霧島神宮の朱色から始めた旅は、森の緑に包まれた参道を抜け、駅前の石蔵へ向かって少し意外な曲がり方をしました。ギャラリーの古い灰色、カフェの落ち着いた灯り、駅前の足湯の白い湯気。待つ時間にも色があるのだと気づきました。そこからバスで神話の里公園へ移ると、山の景色が一気に開け、黒豚みそや柚子みその瓶が小さなお土産の絵具箱に見えます。温泉市場では蒸された卵の黄色と、広場の湯けむりを眺めながらひと休み。最後に硫黄谷の大きな湯へ入り、集めた色が白い湯気の中で静かに混ざりました。駅前から始めたのに、終着は山の呼吸そのものでした。
この旅の足跡
- 朱塗りの社殿へ続く道は、木々の緑の中で急に色が濃くなります。国宝の拝殿と樹齢約800年の御神木を見上げると、山の入口なのに空気まで赤く感じました。

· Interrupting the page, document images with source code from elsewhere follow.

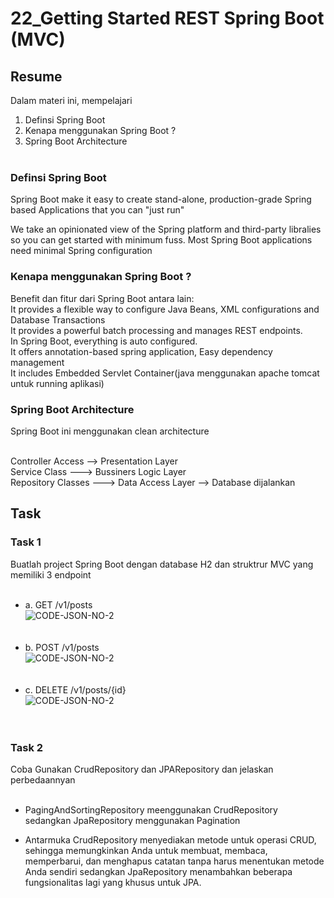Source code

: # 22_Getting Started REST Spring Boot (MVC)

## Resume

Dalam materi ini, mempelajari <br />

1. Definsi Spring Boot <br />
2. Kenapa menggunakan Spring Boot ?<br />
3. Spring Boot Architecture<br /><br />

### Definsi Spring Boot

Spring Boot make it easy to create stand-alone,
production-grade Spring based Applications that you can "just run" <br />

We take an opinionated view of the Spring platform and third-party libralies so you can get started with minimum fuss.
Most Spring Boot applications need minimal Spring configuration

### Kenapa menggunakan Spring Boot ?

Benefit dan fitur dari Spring Boot antara lain: <br />
It provides a flexible way to configure Java Beans, XML configurations and Database Transactions <br />
It provides a powerful batch processing and manages REST endpoints. <br />
In Spring Boot, everything is auto configured. <br />
It offers annotation-based spring application, Easy dependency management <br />
It includes Embedded Servlet Container(java menggunakan apache tomcat untuk running aplikasi)

### Spring Boot Architecture

Spring Boot ini menggunakan clean architecture <br /><br />

Controller Access --> Presentation Layer
<br />
Service Class ---> Bussiners Logic Layer
<br />
Repository Classes ---> Data Access Layer --> Database dijalankan

## Task

### Task 1

Buatlah project Spring Boot dengan database H2 dan struktrur MVC yang memiliki 3 endpoint<br /><br />

- a. GET /v1/posts <br />
  ![CODE-JSON-NO-2]()<br /><br/><br />
- b. POST /v1/posts <br />
  ![CODE-JSON-NO-2]()<br /><br/><br />
- c. DELETE /v1/posts/{id} <br />
  ![CODE-JSON-NO-2]()<br /><br/><br />

### Task 2

Coba Gunakan CrudRepository dan JPARepository dan jelaskan perbedaannyan<br /><br />

- PagingAndSortingRepository meenggunakan CrudRepository sedangkan JpaRepository menggunakan Pagination

- Antarmuka CrudRepository menyediakan metode untuk operasi CRUD, sehingga memungkinkan Anda untuk membuat, membaca, memperbarui, dan menghapus catatan tanpa harus menentukan metode Anda sendiri sedangkan JpaRepository menambahkan beberapa fungsionalitas lagi yang khusus untuk JPA.
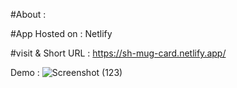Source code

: #About : 


#App Hosted on : 
Netlify

#visit & Short URL :
https://sh-mug-card.netlify.app/

Demo :
![Screenshot (123)](https://user-images.githubusercontent.com/86542840/235749095-845fd94b-5877-48d4-9cdb-ca8cde1dd146.png)

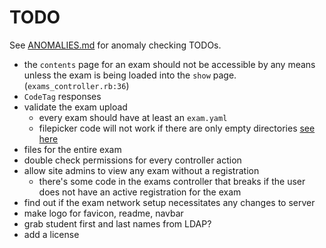 # TODO

See [ANOMALIES.md](ANOMALIES.md) for anomaly checking TODOs.

- the `contents` page for an exam should not be accessible by any means unless the exam is being loaded into the `show` page. (`exams_controller.rb:36`)
- `CodeTag` responses
- validate the exam upload
  - every exam should have at least an `exam.yaml`
  - filepicker code will not work if there are only empty directories [see here](https://github.com/CodeGrade/hourglass/commit/13677552dd95aefbcf64389adfd23cff5ddac7c1#commitcomment-33899283)
- files for the entire exam
- double check permissions for every controller action
- allow site admins to view any exam without a registration
  - there's some code in the exams controller that breaks if the user does not have an active registration for the exam
- find out if the exam network setup necessitates any changes to server
- make logo for favicon, readme, navbar
- grab student first and last names from LDAP?
- add a license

- 駅前の石蔵がギャラリーになっていて、古い灰色の壁に新しい作品の色が浮かびます。神社の荘厳さから数分で、旅人を迎える町の表情に変わるのが面白いです。
- 待ち時間の駅に、足湯の白い湯気と石蔵カフェの静かな色が並んでいます。築100年の石蔵を使う光芒では、電車を待つ時間まで小さな旅になりそうです。
- 道の駅霧島として親しまれる公園では、リフトで高いところへ上がれます。売店には黒豚みそや柚子みそもあり、山の緑に食卓の茶色や黄色が混ざるのが楽しいです。
- 温泉市場の広場では、湯けむりの向こうで温泉卵や野菜が蒸されています。有料足湯は40〜45度の塩化物泉。白い蒸気に黄色い卵が見えて、温泉の色を初めて食べものとして感じました。
- 硫黄谷庭園大浴場は11時から17時の日帰り入浴ができます。広い湯に身を沈めると、途中まで追いかけていた赤や緑が、最後は白い湯けむりの中で静かにほどけていきました。